-------- Dataset excerpts --------

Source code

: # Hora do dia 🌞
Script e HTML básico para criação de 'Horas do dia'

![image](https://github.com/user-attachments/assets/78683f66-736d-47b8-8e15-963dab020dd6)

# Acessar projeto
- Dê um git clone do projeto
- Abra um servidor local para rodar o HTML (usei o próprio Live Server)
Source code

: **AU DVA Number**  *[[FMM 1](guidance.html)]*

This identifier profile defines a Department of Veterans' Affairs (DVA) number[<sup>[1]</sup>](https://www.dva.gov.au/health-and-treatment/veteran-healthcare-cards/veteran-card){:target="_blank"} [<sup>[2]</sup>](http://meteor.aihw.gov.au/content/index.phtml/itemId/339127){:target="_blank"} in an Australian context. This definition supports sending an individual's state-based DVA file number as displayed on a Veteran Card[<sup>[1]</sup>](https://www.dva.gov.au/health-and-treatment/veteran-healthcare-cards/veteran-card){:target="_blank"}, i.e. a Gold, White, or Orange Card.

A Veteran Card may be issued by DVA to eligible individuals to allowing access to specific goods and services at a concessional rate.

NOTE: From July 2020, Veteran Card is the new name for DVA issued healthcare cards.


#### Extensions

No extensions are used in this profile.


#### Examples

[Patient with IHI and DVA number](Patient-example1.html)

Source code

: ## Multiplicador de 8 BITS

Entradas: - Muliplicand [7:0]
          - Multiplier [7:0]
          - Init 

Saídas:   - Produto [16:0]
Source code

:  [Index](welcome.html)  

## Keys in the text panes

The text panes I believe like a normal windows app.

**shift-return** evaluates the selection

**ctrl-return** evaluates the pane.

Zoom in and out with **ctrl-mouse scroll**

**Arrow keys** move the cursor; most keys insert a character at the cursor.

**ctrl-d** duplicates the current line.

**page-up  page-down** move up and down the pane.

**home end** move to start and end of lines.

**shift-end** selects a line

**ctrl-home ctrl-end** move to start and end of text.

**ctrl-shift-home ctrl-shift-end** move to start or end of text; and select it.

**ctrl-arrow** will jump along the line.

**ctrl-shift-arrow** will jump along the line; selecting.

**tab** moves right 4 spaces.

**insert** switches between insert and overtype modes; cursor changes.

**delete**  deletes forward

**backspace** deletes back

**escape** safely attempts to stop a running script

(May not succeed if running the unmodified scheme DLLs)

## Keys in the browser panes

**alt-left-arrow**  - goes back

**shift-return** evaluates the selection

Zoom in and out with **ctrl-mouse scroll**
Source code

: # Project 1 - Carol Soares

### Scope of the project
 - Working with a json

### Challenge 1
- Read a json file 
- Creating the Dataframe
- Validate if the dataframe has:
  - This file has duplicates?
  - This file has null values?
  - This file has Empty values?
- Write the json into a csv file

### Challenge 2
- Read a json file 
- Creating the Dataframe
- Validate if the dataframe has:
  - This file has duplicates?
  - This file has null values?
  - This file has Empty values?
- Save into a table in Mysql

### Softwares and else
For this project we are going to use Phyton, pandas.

--------

* Directions
Every line in the data above that includes the word "cursor" should be copied.

* Reply to the task
**Arrow keys** move the cursor; most keys insert a character at the cursor.
**insert** switches between insert and overtype modes; cursor changes.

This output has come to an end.